• _TASK BRIEF_
Reproduce every line of the listing exactly.

*** PROVIDED DATA

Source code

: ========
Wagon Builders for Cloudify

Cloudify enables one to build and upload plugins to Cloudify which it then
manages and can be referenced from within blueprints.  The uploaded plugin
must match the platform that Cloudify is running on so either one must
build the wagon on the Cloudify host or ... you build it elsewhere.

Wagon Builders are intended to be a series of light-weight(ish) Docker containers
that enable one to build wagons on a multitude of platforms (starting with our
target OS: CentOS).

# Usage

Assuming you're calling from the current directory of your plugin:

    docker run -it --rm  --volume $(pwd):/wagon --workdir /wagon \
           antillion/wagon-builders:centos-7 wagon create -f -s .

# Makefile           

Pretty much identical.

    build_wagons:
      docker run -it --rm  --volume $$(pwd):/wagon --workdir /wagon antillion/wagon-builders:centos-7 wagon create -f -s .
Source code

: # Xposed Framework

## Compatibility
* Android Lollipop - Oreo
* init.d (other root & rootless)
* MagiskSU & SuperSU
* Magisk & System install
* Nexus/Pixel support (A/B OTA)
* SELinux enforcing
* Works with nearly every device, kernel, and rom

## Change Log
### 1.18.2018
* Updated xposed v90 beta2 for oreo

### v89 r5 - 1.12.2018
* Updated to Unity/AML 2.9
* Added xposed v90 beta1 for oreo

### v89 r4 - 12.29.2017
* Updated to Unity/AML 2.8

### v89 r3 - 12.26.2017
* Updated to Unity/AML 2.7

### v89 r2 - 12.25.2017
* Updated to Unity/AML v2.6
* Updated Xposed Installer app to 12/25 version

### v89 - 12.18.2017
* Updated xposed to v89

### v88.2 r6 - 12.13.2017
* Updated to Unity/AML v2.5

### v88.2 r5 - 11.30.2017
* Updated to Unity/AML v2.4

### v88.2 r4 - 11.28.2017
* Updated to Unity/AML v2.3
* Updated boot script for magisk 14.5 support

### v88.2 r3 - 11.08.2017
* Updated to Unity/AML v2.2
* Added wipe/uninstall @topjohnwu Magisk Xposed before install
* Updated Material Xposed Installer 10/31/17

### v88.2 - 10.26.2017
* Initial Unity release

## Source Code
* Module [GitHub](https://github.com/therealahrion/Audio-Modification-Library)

******

• _EXERCISE SOLUTION_
Source code

: ========
Wagon Builders for Cloudify

Cloudify enables one to build and upload plugins to Cloudify which it then
manages and can be referenced from within blueprints.  The uploaded plugin
must match the platform that Cloudify is running on so either one must
build the wagon on the Cloudify host or ... you build it elsewhere.

Wagon Builders are intended to be a series of light-weight(ish) Docker containers
that enable one to build wagons on a multitude of platforms (starting with our
target OS: CentOS).

# Usage

Assuming you're calling from the current directory of your plugin:

    docker run -it --rm  --volume $(pwd):/wagon --workdir /wagon \
           antillion/wagon-builders:centos-7 wagon create -f -s .

# Makefile           

Pretty much identical.

    build_wagons:
      docker run -it --rm  --volume $$(pwd):/wagon --workdir /wagon antillion/wagon-builders:centos-7 wagon create -f -s .
Source code

: # Xposed Framework

## Compatibility
* Android Lollipop - Oreo
* init.d (other root & rootless)
* MagiskSU & SuperSU
* Magisk & System install
* Nexus/Pixel support (A/B OTA)
* SELinux enforcing
* Works with nearly every device, kernel, and rom

## Change Log
### 1.18.2018
* Updated xposed v90 beta2 for oreo

### v89 r5 - 1.12.2018
* Updated to Unity/AML 2.9
* Added xposed v90 beta1 for oreo

### v89 r4 - 12.29.2017
* Updated to Unity/AML 2.8

### v89 r3 - 12.26.2017
* Updated to Unity/AML 2.7

### v89 r2 - 12.25.2017
* Updated to Unity/AML v2.6
* Updated Xposed Installer app to 12/25 version

### v89 - 12.18.2017
* Updated xposed to v89

### v88.2 r6 - 12.13.2017
* Updated to Unity/AML v2.5

### v88.2 r5 - 11.30.2017
* Updated to Unity/AML v2.4

### v88.2 r4 - 11.28.2017
* Updated to Unity/AML v2.3
* Updated boot script for magisk 14.5 support

### v88.2 r3 - 11.08.2017
* Updated to Unity/AML v2.2
* Added wipe/uninstall @topjohnwu Magisk Xposed before install
* Updated Material Xposed Installer 10/31/17

### v88.2 - 10.26.2017
* Initial Unity release

## Source Code
* Module [GitHub](https://github.com/therealahrion/Audio-Modification-Library)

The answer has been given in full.